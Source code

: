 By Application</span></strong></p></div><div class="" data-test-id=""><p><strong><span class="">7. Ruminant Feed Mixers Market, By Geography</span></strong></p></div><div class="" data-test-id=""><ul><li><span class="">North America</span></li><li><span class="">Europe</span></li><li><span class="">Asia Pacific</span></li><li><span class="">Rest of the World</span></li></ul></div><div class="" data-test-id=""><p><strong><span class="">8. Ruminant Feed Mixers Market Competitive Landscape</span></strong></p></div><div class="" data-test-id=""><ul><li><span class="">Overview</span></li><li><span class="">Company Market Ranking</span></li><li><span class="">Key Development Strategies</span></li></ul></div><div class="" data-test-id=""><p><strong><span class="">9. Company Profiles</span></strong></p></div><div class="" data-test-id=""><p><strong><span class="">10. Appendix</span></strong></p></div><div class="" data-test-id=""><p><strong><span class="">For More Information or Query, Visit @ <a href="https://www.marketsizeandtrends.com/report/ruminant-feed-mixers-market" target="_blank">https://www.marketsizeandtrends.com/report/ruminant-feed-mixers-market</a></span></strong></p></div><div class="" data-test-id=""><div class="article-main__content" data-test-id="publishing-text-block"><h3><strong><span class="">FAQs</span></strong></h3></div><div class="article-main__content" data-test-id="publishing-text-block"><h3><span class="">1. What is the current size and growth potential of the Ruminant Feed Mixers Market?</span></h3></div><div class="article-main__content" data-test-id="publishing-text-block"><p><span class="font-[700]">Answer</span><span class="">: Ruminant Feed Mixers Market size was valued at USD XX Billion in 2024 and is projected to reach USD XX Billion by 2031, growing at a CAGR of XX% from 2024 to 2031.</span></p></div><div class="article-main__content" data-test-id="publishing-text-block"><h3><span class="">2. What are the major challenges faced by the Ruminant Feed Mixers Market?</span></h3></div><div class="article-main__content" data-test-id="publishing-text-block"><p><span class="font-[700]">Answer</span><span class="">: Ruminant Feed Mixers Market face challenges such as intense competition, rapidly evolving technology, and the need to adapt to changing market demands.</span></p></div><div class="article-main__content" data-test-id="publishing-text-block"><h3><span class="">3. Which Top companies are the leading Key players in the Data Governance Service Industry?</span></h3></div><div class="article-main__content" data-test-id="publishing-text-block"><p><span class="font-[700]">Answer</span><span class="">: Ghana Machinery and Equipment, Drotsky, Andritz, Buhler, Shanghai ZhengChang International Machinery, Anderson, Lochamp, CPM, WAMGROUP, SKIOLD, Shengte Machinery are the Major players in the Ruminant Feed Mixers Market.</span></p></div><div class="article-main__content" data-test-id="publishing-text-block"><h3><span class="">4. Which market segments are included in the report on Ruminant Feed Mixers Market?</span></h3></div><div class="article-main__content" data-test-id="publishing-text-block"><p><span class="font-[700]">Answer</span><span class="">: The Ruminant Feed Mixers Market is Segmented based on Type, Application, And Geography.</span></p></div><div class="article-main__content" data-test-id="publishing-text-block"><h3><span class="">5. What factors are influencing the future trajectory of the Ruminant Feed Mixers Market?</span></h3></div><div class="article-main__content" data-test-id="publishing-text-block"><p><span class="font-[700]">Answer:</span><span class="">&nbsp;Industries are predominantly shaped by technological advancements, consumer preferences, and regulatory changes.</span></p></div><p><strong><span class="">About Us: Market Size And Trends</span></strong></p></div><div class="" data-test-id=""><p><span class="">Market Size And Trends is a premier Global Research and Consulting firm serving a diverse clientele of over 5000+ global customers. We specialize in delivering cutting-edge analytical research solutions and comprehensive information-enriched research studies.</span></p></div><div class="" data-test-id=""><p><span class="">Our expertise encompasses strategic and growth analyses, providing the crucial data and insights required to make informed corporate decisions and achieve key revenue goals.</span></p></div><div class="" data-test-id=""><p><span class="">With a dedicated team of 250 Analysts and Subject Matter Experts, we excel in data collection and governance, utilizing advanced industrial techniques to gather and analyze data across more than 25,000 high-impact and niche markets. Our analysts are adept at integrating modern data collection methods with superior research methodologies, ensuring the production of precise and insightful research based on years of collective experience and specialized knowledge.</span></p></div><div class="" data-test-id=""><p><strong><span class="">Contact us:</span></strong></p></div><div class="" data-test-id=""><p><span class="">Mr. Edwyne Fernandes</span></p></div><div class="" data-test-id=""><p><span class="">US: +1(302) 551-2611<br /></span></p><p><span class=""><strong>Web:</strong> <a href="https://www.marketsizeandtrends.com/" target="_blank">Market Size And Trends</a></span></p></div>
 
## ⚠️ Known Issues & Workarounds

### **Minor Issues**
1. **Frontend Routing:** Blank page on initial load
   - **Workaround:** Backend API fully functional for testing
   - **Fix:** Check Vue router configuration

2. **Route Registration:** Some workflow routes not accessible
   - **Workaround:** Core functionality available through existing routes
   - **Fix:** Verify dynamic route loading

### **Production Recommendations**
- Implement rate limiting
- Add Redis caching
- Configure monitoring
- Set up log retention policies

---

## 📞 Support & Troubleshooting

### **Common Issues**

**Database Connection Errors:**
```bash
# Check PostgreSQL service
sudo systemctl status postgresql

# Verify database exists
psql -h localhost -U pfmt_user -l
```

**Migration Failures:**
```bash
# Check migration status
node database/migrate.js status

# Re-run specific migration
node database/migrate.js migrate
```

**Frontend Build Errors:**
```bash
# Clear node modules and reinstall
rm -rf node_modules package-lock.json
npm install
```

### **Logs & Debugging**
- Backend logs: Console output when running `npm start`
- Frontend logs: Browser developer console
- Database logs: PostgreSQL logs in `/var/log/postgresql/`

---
________________
All of the data must be set down again exactly.

Source code

: By Application</span></strong></p></div><div class="" data-test-id=""><p><strong><span class="">7. Ruminant Feed Mixers Market, By Geography</span></strong></p></div><div class="" data-test-id=""><ul><li><span class="">North America</span></li><li><span class="">Europe</span></li><li><span class="">Asia Pacific</span></li><li><span class="">Rest of the World</span></li></ul></div><div class="" data-test-id=""><p><strong><span class="">8. Ruminant Feed Mixers Market Competitive Landscape</span></strong></p></div><div class="" data-test-id=""><ul><li><span class="">Overview</span></li><li><span class="">Company Market Ranking</span></li><li><span class="">Key Development Strategies</span></li></ul></div><div class="" data-test-id=""><p><strong><span class="">9. Company Profiles</span></strong></p></div><div class="" data-test-id=""><p><strong><span class="">10. Appendix</span></strong></p></div><div class="" data-test-id=""><p><strong><span class="">For More Information or Query, Visit @ <a href="https://www.marketsizeandtrends.com/report/ruminant-feed-mixers-market" target="_blank">https://www.marketsizeandtrends.com/report/ruminant-feed-mixers-market</a></span></strong></p></div><div class="" data-test-id=""><div class="article-main__content" data-test-id="publishing-text-block"><h3><strong><span class="">FAQs</span></strong></h3></div><div class="article-main__content" data-test-id="publishing-text-block"><h3><span class="">1. What is the current size and growth potential of the Ruminant Feed Mixers Market?</span></h3></div><div class="article-main__content" data-test-id="publishing-text-block"><p><span class="font-[700]">Answer</span><span class="">: Ruminant Feed Mixers Market size was valued at USD XX Billion in 2024 and is projected to reach USD XX Billion by 2031, growing at a CAGR of XX% from 2024 to 2031.</span></p></div><div class="article-main__content" data-test-id="publishing-text-block"><h3><span class="">2. What are the major challenges faced by the Ruminant Feed Mixers Market?</span></h3></div><div class="article-main__content" data-test-id="publishing-text-block"><p><span class="font-[700]">Answer</span><span class="">: Ruminant Feed Mixers Market face challenges such as intense competition, rapidly evolving technology, and the need to adapt to changing market demands.</span></p></div><div class="article-main__content" data-test-id="publishing-text-block"><h3><span class="">3. Which Top companies are the leading Key players in the Data Governance Service Industry?</span></h3></div><div class="article-main__content" data-test-id="publishing-text-block"><p><span class="font-[700]">Answer</span><span class="">: Ghana Machinery and Equipment, Drotsky, Andritz, Buhler, Shanghai ZhengChang International Machinery, Anderson, Lochamp, CPM, WAMGROUP, SKIOLD, Shengte Machinery are the Major players in the Ruminant Feed Mixers Market.</span></p></div><div class="article-main__content" data-test-id="publishing-text-block"><h3><span class="">4. Which market segments are included in the report on Ruminant Feed Mixers Market?</span></h3></div><div class="article-main__content" data-test-id="publishing-text-block"><p><span class="font-[700]">Answer</span><span class="">: The Ruminant Feed Mixers Market is Segmented based on Type, Application, And Geography.</span></p></div><div class="article-main__content" data-test-id="publishing-text-block"><h3><span class="">5. What factors are influencing the future trajectory of the Ruminant Feed Mixers Market?</span></h3></div><div class="article-main__content" data-test-id="publishing-text-block"><p><span class="font-[700]">Answer:</span><span class="">&nbsp;Industries are predominantly shaped by technological advancements, consumer preferences, and regulatory changes.</span></p></div><p><strong><span class="">About Us: Market Size And Trends</span></strong></p></div><div class="" data-test-id=""><p><span class="">Market Size And Trends is a premier Global Research and Consulting firm serving a diverse clientele of over 5000+ global customers. We specialize in delivering cutting-edge analytical research solutions and comprehensive information-enriched research studies.</span></p></div><div class="" data-test-id=""><p><span class="">Our expertise encompasses strategic and growth analyses, providing the crucial data and insights required to make informed corporate decisions and achieve key revenue goals.</span></p></div><div class="" data-test-id=""><p><span class="">With a dedicated team of 250 Analysts and Subject Matter Experts, we excel in data collection and governance, utilizing advanced industrial techniques to gather and analyze data across more than 25,000 high-impact and niche markets. Our analysts are adept at integrating modern data collection methods with superior research methodologies, ensuring the production of precise and insightful research based on years of collective experience and specialized knowledge.</span></p></div><div class="" data-test-id=""><p><strong><span class="">Contact us:</span></strong></p></div><div class="" data-test-id=""><p><span class="">Mr. Edwyne Fernandes</span></p></div><div class="" data-test-id=""><p><span class="">US: +1(302) 551-2611<br /></span></p><p><span class=""><strong>Web:</strong> <a href="https://www.marketsizeandtrends.com/" target="_blank">Market Size And Trends</a></span></p></div>
 
## ⚠️ Known Issues & Workarounds

### **Minor Issues**
1. **Frontend Routing:** Blank page on initial load
   - **Workaround:** Backend API fully functional for testing
   - **Fix:** Check Vue router configuration

2. **Route Registration:** Some workflow routes not accessible
   - **Workaround:** Core functionality available through existing routes
   - **Fix:** Verify dynamic route loading

### **Production Recommendations**
- Implement rate limiting
- Add Redis caching
- Configure monitoring
- Set up log retention policies

---

## 📞 Support & Troubleshooting

### **Common Issues**

**Database Connection Errors:**
```bash
# Check PostgreSQL service
sudo systemctl status postgresql

# Verify database exists
psql -h localhost -U pfmt_user -l
```

**Migration Failures:**
```bash
# Check migration status
node database/migrate.js status

# Re-run specific migration
node database/migrate.js migrate
```

**Frontend Build Errors:**
```bash
# Clear node modules and reinstall
rm -rf node_modules package-lock.json
npm install
```

### **Logs & Debugging**
- Backend logs: Console output when running `npm start`
- Frontend logs: Browser developer console
- Database logs: PostgreSQL logs in `/var/log/postgresql/`

---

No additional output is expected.